I hope that this has been an interesting and a fun walk through the values of knowing your story both before and during the editing process. The more you really know the story of your project that you're about to edit the more you can bring the real meaning of each individual scene into the audiences mind and heart. I've seen too many editors go right to the editing before they've looked at the script, or looked at their dailies. Ultimately, that doesn't save you any time at all.
It forces you to make uninformed choices and that's going to slow you down, even if you shot the footage yourself. Understanding everything about your script, and how its characters emotionally move through the story. That will ultimately make you a more valuable editor. And someone who directors and producers really want to work with. Of course, the story approach to editing applies to every other phase of the filmmaking process.
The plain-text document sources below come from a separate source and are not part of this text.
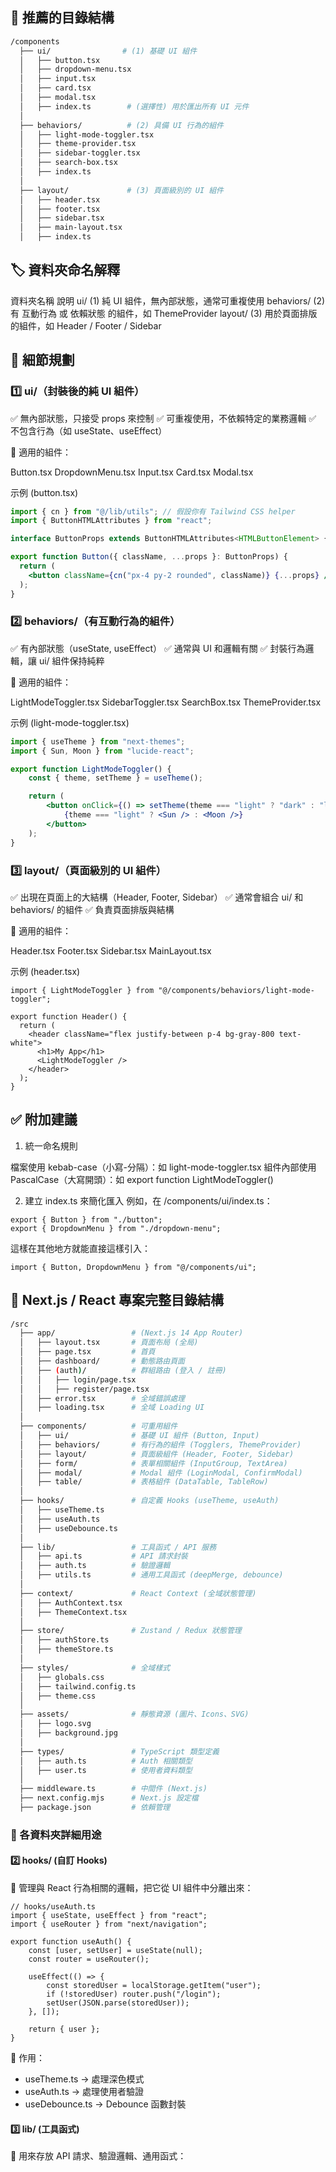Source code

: ## 🌿 推薦的目錄結構

```bash
/components
  ├── ui/                # (1) 基礎 UI 組件
  │   ├── button.tsx
  │   ├── dropdown-menu.tsx
  │   ├── input.tsx
  │   ├── card.tsx
  │   ├── modal.tsx
  │   ├── index.ts        # (選擇性) 用於匯出所有 UI 元件
  │
  ├── behaviors/          # (2) 具備 UI 行為的組件
  │   ├── light-mode-toggler.tsx
  │   ├── theme-provider.tsx
  │   ├── sidebar-toggler.tsx
  │   ├── search-box.tsx
  │   ├── index.ts
  │
  ├── layout/             # (3) 頁面級別的 UI 組件
  │   ├── header.tsx
  │   ├── footer.tsx
  │   ├── sidebar.tsx
  │   ├── main-layout.tsx
  │   ├── index.ts
```

## 🏷️ 資料夾命名解釋

資料夾名稱 說明
ui/ (1) 純 UI 組件，無內部狀態，通常可重複使用
behaviors/ (2) 有 互動行為 或 依賴狀態 的組件，如 ThemeProvider
layout/ (3) 用於頁面排版的組件，如 Header / Footer / Sidebar

## 🎯 細節規劃

### 1️⃣ ui/（封裝後的純 UI 組件）

✅ 無內部狀態，只接受 props 來控制
✅ 可重複使用，不依賴特定的業務邏輯
✅ 不包含行為（如 useState、useEffect）

📌 適用的組件：

Button.tsx
DropdownMenu.tsx
Input.tsx
Card.tsx
Modal.tsx

示例 (button.tsx)

```jsx
import { cn } from "@/lib/utils"; // 假設你有 Tailwind CSS helper
import { ButtonHTMLAttributes } from "react";

interface ButtonProps extends ButtonHTMLAttributes<HTMLButtonElement> {}

export function Button({ className, ...props }: ButtonProps) {
  return (
    <button className={cn("px-4 py-2 rounded", className)} {...props} />
  );
}
```

### 2️⃣ behaviors/（有互動行為的組件）

✅ 有內部狀態（useState, useEffect）
✅ 通常與 UI 和邏輯有關
✅ 封裝行為邏輯，讓 ui/ 組件保持純粹

📌 適用的組件：

LightModeToggler.tsx
SidebarToggler.tsx
SearchBox.tsx
ThemeProvider.tsx

示例 (light-mode-toggler.tsx)

```jsx
import { useTheme } from "next-themes";
import { Sun, Moon } from "lucide-react";

export function LightModeToggler() {
	const { theme, setTheme } = useTheme();

	return (
		<button onClick={() => setTheme(theme === "light" ? "dark" : "light")}>
			{theme === "light" ? <Sun /> : <Moon />}
		</button>
	);
}
```

### 3️⃣ layout/（頁面級別的 UI 組件）

✅ 出現在頁面上的大結構（Header, Footer, Sidebar）
✅ 通常會組合 ui/ 和 behaviors/ 的組件
✅ 負責頁面排版與結構

📌 適用的組件：

Header.tsx
Footer.tsx
Sidebar.tsx
MainLayout.tsx

示例 (header.tsx)

```
import { LightModeToggler } from "@/components/behaviors/light-mode-toggler";

export function Header() {
  return (
    <header className="flex justify-between p-4 bg-gray-800 text-white">
      <h1>My App</h1>
      <LightModeToggler />
    </header>
  );
}
```

## ✅ 附加建議

1. 統一命名規則

檔案使用 kebab-case（小寫-分隔）：如 light-mode-toggler.tsx
組件內部使用 PascalCase（大寫開頭）：如 export function LightModeToggler()

2. 建立 index.ts 來簡化匯入 例如，在 /components/ui/index.ts：

```tsx
export { Button } from "./button";
export { DropdownMenu } from "./dropdown-menu";
```

這樣在其他地方就能直接這樣引入：

```tsx
import { Button, DropdownMenu } from "@/components/ui";
```

## 🌳 Next.js / React 專案完整目錄結構

```bash
/src
  ├── app/                 # (Next.js 14 App Router)
  │   ├── layout.tsx       # 頁面布局 (全局)
  │   ├── page.tsx         # 首頁
  │   ├── dashboard/       # 動態路由頁面
  │   ├── (auth)/          # 群組路由 (登入 / 註冊)
  │   │   ├── login/page.tsx
  │   │   ├── register/page.tsx
  │   ├── error.tsx        # 全域錯誤處理
  │   ├── loading.tsx      # 全域 Loading UI
  │
  ├── components/          # 可重用組件
  │   ├── ui/              # 基礎 UI 組件 (Button, Input)
  │   ├── behaviors/       # 有行為的組件 (Togglers, ThemeProvider)
  │   ├── layout/          # 頁面級組件 (Header, Footer, Sidebar)
  │   ├── form/            # 表單相關組件 (InputGroup, TextArea)
  │   ├── modal/           # Modal 組件 (LoginModal, ConfirmModal)
  │   ├── table/           # 表格組件 (DataTable, TableRow)
  │
  ├── hooks/               # 自定義 Hooks (useTheme, useAuth)
  │   ├── useTheme.ts
  │   ├── useAuth.ts
  │   ├── useDebounce.ts
  │
  ├── lib/                 # 工具函式 / API 服務
  │   ├── api.ts           # API 請求封裝
  │   ├── auth.ts          # 驗證邏輯
  │   ├── utils.ts         # 通用工具函式 (deepMerge, debounce)
  │
  ├── context/             # React Context (全域狀態管理)
  │   ├── AuthContext.tsx
  │   ├── ThemeContext.tsx
  │
  ├── store/               # Zustand / Redux 狀態管理
  │   ├── authStore.ts
  │   ├── themeStore.ts
  │
  ├── styles/              # 全域樣式
  │   ├── globals.css
  │   ├── tailwind.config.ts
  │   ├── theme.css
  │
  ├── assets/              # 靜態資源 (圖片、Icons、SVG)
  │   ├── logo.svg
  │   ├── background.jpg
  │
  ├── types/               # TypeScript 類型定義
  │   ├── auth.ts          # Auth 相關類型
  │   ├── user.ts          # 使用者資料類型
  │
  ├── middleware.ts        # 中間件 (Next.js)
  ├── next.config.mjs      # Next.js 設定檔
  ├── package.json         # 依賴管理
```

### 📂 各資料夾詳細用途

#### 2️⃣ hooks/ (自訂 Hooks)

📌 管理與 React 行為相關的邏輯，把它從 UI 組件中分離出來：

```tsx
// hooks/useAuth.ts
import { useState, useEffect } from "react";
import { useRouter } from "next/navigation";

export function useAuth() {
	const [user, setUser] = useState(null);
	const router = useRouter();

	useEffect(() => {
		const storedUser = localStorage.getItem("user");
		if (!storedUser) router.push("/login");
		setUser(JSON.parse(storedUser));
	}, []);

	return { user };
}
```

🔹 作用：

- useTheme.ts → 處理深色模式
- useAuth.ts → 處理使用者驗證
- useDebounce.ts → Debounce 函數封裝

#### 3️⃣ lib/ (工具函式)

📌 用來存放 API 請求、驗證邏輯、通用函式：

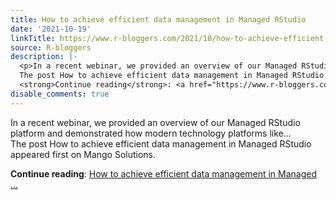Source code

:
 ```yaml
---
title: How to achieve efficient data management in Managed RStudio
date: '2021-10-19'
linkTitle: https://www.r-bloggers.com/2021/10/how-to-achieve-efficient-data-management-in-managed-rstudio/
source: R-bloggers
description: |-
  <p>In a recent webinar, we provided an overview of our Managed RStudio platform and demonstrated how modern technology platforms like...<br />
  The post How to achieve efficient data management in Managed RStudio appeared first on Mango Solutions.</p>
  <strong>Continue reading</strong>: <a href="https://www.r-bloggers.com/2021/10/how-to-achieve-efficient-data-management-in-managed-rstudio/">How to achieve efficient data management in Managed ...
disable_comments: true
---
```

<p>In a recent webinar, we provided an overview of our Managed RStudio platform and demonstrated how modern technology platforms like...<br />
The post How to achieve efficient data management in Managed RStudio appeared first on Mango Solutions.</p>
<strong>Continue reading</strong>: <a href="https://www.r-bloggers.com/2021/10/how-to-achieve-efficient-data-management-in-managed-rstudio/">How to achieve efficient data management in Managed ...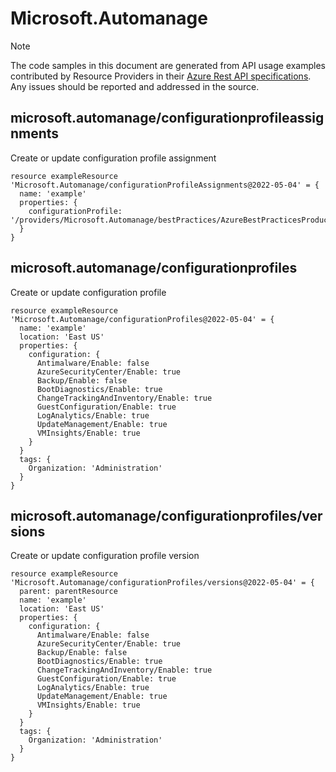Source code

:# Microsoft.Automanage
  
> [!NOTE]
> The code samples in this document are generated from API usage examples contributed by Resource Providers in their [Azure Rest API specifications](https://github.com/Azure/azure-rest-api-specs). Any issues should be reported and addressed in the source.


## microsoft.automanage/configurationprofileassignments

Create or update configuration profile assignment
```bicep
resource exampleResource 'Microsoft.Automanage/configurationProfileAssignments@2022-05-04' = {
  name: 'example'
  properties: {
    configurationProfile: '/providers/Microsoft.Automanage/bestPractices/AzureBestPracticesProduction'
  }
}
```

## microsoft.automanage/configurationprofiles

Create or update configuration profile
```bicep
resource exampleResource 'Microsoft.Automanage/configurationProfiles@2022-05-04' = {
  name: 'example'
  location: 'East US'
  properties: {
    configuration: {
      Antimalware/Enable: false
      AzureSecurityCenter/Enable: true
      Backup/Enable: false
      BootDiagnostics/Enable: true
      ChangeTrackingAndInventory/Enable: true
      GuestConfiguration/Enable: true
      LogAnalytics/Enable: true
      UpdateManagement/Enable: true
      VMInsights/Enable: true
    }
  }
  tags: {
    Organization: 'Administration'
  }
}
```

## microsoft.automanage/configurationprofiles/versions

Create or update configuration profile version
```bicep
resource exampleResource 'Microsoft.Automanage/configurationProfiles/versions@2022-05-04' = {
  parent: parentResource 
  name: 'example'
  location: 'East US'
  properties: {
    configuration: {
      Antimalware/Enable: false
      AzureSecurityCenter/Enable: true
      Backup/Enable: false
      BootDiagnostics/Enable: true
      ChangeTrackingAndInventory/Enable: true
      GuestConfiguration/Enable: true
      LogAnalytics/Enable: true
      UpdateManagement/Enable: true
      VMInsights/Enable: true
    }
  }
  tags: {
    Organization: 'Administration'
  }
}
```
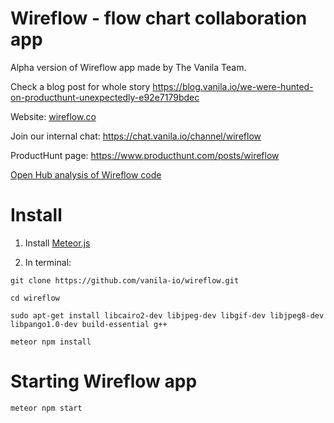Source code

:
# Wireflow - flow chart collaboration app

Alpha version of Wireflow app made by The Vanila Team.

Check a blog post for whole story https://blog.vanila.io/we-were-hunted-on-producthunt-unexpectedly-e92e7179bdec

Website: [wireflow.co](https://wireflow.co)

Join our internal chat: https://chat.vanila.io/channel/wireflow

ProductHunt page: https://www.producthunt.com/posts/wireflow 

[Open Hub analysis of Wireflow code](https://www.openhub.net/p/wireflow)

# Install

1) Install [Meteor.js](https://www.meteor.com)

2) In terminal:

```
git clone https://github.com/vanila-io/wireflow.git

cd wireflow

sudo apt-get install libcairo2-dev libjpeg-dev libgif-dev libjpeg8-dev libpango1.0-dev build-essential g++

meteor npm install

```

# Starting Wireflow app

```
meteor npm start
```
From producing to writing to directing and production design to sound, music and cinematography.
My book, The Lean Forward Moment, goes into those other areas. You can find out more about that by going to my site. There are also some other great courses available on lynda.com that can teach you more about shaping your editing to tell stories. There's a series of courses on documentary editing, another on narrative editing, and a third on commercial editing. Don't forget to check out some of the writing courses as well since, as I've said, editing is very much the same as writing.
Just with mostly completed pictures attached to it. Armed with the techniques about the lean-forward moment, scene analysis, log lines, and the rule of threes, you should be able to tackle any kind of project that you need to work on. And not just tackle those projects, but to make them really effective for the people who really, really count, your audience. Thanks for watching. Hope to see you next time.
Start with an overview of concepts like the rule of threes, review a sampling of footage from films past and present, and then dive into script analysis. Find out when and when not to make cuts, how to collaborate with clients and directors during recutting, and how to ground the emotional backdrop for your piece with music and sound. Norman closes with a look at adapting to different genres and filmic styles.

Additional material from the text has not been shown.